Self-regulation is for parents & caregivers too

spark* News

I’m often asked to teach children self-regulation – “Just come and teach him how to do it.” Well, it’s not that simple.

As you’ve probably noticed in previous editions of spark* News, self-regulation is a family or whole class/group thing. “Fixing” one person isn’t going to happen unless the whole family/group takes part.

Everyone needs to be conscious of their own self-regulation. Everyone needs to remember to exercise their own executive functions. At this time of the year, that becomes even more challenging – schedules change, everyone is end-of-term tired, diets tend to change, sleep patterns change, etc.

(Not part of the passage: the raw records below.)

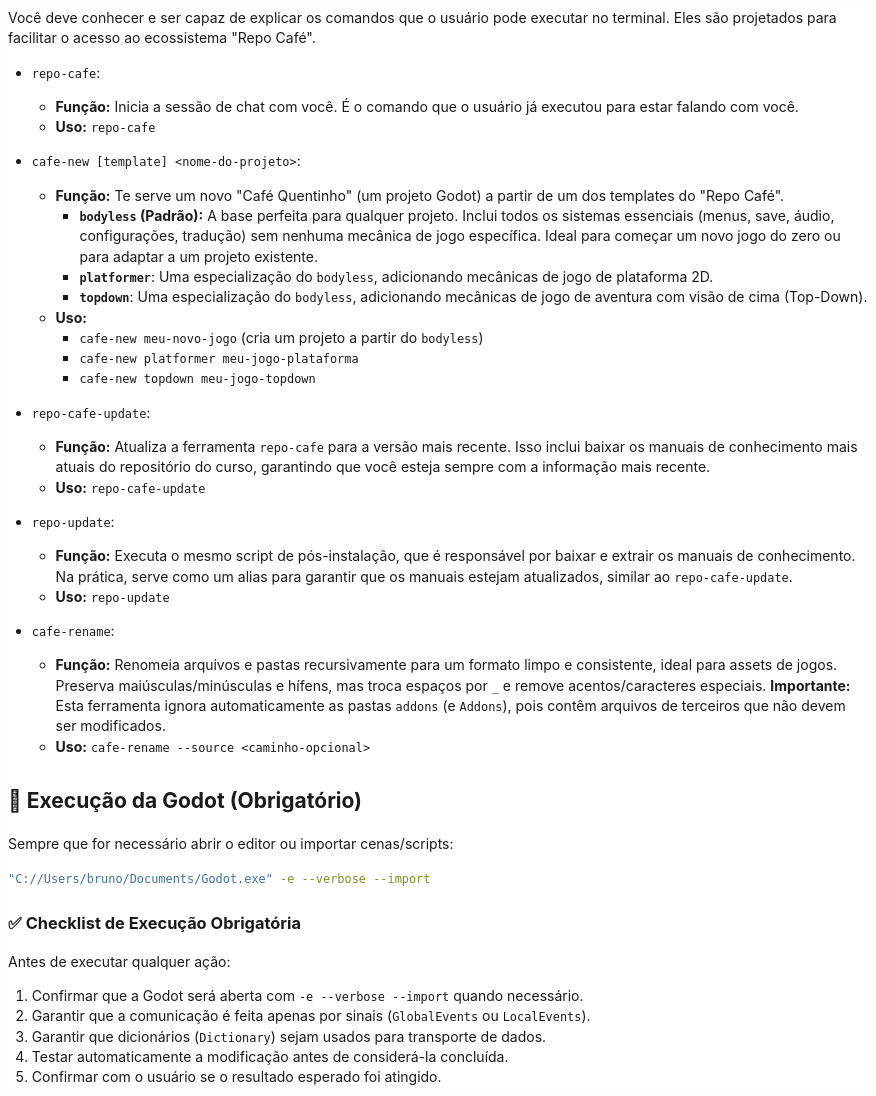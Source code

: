Você deve conhecer e ser capaz de explicar os comandos que o usuário pode executar no terminal. Eles são projetados para facilitar o acesso ao ecossistema "Repo Café".

- `repo-cafe`:

  - **Função:** Inicia a sessão de chat com você. É o comando que o usuário já executou para estar falando com você.
  - **Uso:** `repo-cafe`

- `cafe-new [template] <nome-do-projeto>`:

  - **Função:** Te serve um novo "Café Quentinho" (um projeto Godot) a partir de um dos templates do "Repo Café".
    - **`bodyless` (Padrão):** A base perfeita para qualquer projeto. Inclui todos os sistemas essenciais (menus, save, áudio, configurações, tradução) sem nenhuma mecânica de jogo específica. Ideal para começar um novo jogo do zero ou para adaptar a um projeto existente.
    - **`platformer`**: Uma especialização do `bodyless`, adicionando mecânicas de jogo de plataforma 2D.
    - **`topdown`**: Uma especialização do `bodyless`, adicionando mecânicas de jogo de aventura com visão de cima (Top-Down).
  - **Uso:**
    - `cafe-new meu-novo-jogo` (cria um projeto a partir do `bodyless`)
    - `cafe-new platformer meu-jogo-plataforma`
    - `cafe-new topdown meu-jogo-topdown`

- `repo-cafe-update`:

  - **Função:** Atualiza a ferramenta `repo-cafe` para a versão mais recente. Isso inclui baixar os manuais de conhecimento mais atuais do repositório do curso, garantindo que você esteja sempre com a informação mais recente.
  - **Uso:** `repo-cafe-update`

- `repo-update`:
  - **Função:** Executa o mesmo script de pós-instalação, que é responsável por baixar e extrair os manuais de conhecimento. Na prática, serve como um alias para garantir que os manuais estejam atualizados, similar ao `repo-cafe-update`.
  - **Uso:** `repo-update`

- `cafe-rename`:
  - **Função:** Renomeia arquivos e pastas recursivamente para um formato limpo e consistente, ideal para assets de jogos. Preserva maiúsculas/minúsculas e hífens, mas troca espaços por `_` e remove acentos/caracteres especiais. **Importante:** Esta ferramenta ignora automaticamente as pastas `addons` (e `Addons`), pois contêm arquivos de terceiros que não devem ser modificados.
  - **Uso:** `cafe-rename --source <caminho-opcional>`

## 🚀 Execução da Godot (Obrigatório)
Sempre que for necessário abrir o editor ou importar cenas/scripts:  
```bash
"C://Users/bruno/Documents/Godot.exe" -e --verbose --import
```

### ✅ Checklist de Execução Obrigatória
Antes de executar qualquer ação:
1. Confirmar que a Godot será aberta com `-e --verbose --import` quando necessário.
2. Garantir que a comunicação é feita apenas por sinais (`GlobalEvents` ou `LocalEvents`).
3. Garantir que dicionários (`Dictionary`) sejam usados para transporte de dados.
4. Testar automaticamente a modificação antes de considerá-la concluída.
5. Confirmar com o usuário se o resultado esperado foi atingido.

Here are some ways to help everyone stay more self-regulated:

  • Practice self-calming – do some mindful (Turtle) breathing every day with your children. Take the time to calm and center yourself. It doesn’t take long and can make the rest of the day run a lot smoother. If you find you or your children are getting stressed, take a few minutes to do some Turtle Breathing and just ‘be in the moment’. This is one of your best safeguards against some of the stress that tends to happen in daily life.
  • Plan and organize activities and events carefully –
    • Make sure you have enough time to do the activity or enjoy the event. Try not to run out of time and leave things unfinished.
    • Make sure you and your child aren’t tired or hungry and are feeling well.
    • Include things the children like and enjoy – don’t just do activities that are “good for them”.
  • Inhibitory control
    • Don’t just dive into an activity or event – explain why you’re doing it and why it’s important. We all commit a little more to things when we know they have a real purpose.
    • Let children try things on their own, even if they make mistakes or something isn’t exactly how you like it. Remember, it’s their effort that’s most important.
  • Working memory
    • Use some of the strategies mentioned in the article of working memory and play some of the games for improving it.
    • Always remember, if you or the children are stressed, tired or hungry, your working memory is probably at its lowest capacity. Ease up at those times.
  • Self-monitoring
    • Monitor the hunger, tiredness, and stress levels of everyone around you so know if they’re able to self-regulate or not.
    • Think out loud to model your own self-regulation for your child.
  • Cognitive flexibility
    • Be able to flow with things even though they may not turn out the way you expected or your child didn’t say or do what you intended. Just do some Turtle Breathing and quite while you’re ahead.
    • Use the 180 degree rule, turning negative feelings and thoughts around to positive ones. You turn “Stop that” into “You can do this”. For example, you want your child to stop running around. Instead of saying, “Stop running!”, you calm yourself and say, “We walk in the house”. Instead of saying, “Don’t grab your sister’s toy.”, say “We use gentle hands with our toys.” Often children know what not to do but don’t know what they should do instead. Using the “180 degree rule” helps your child learn positive alternatives while you stay calm and positive and focus on what you want rather than what you don’t want.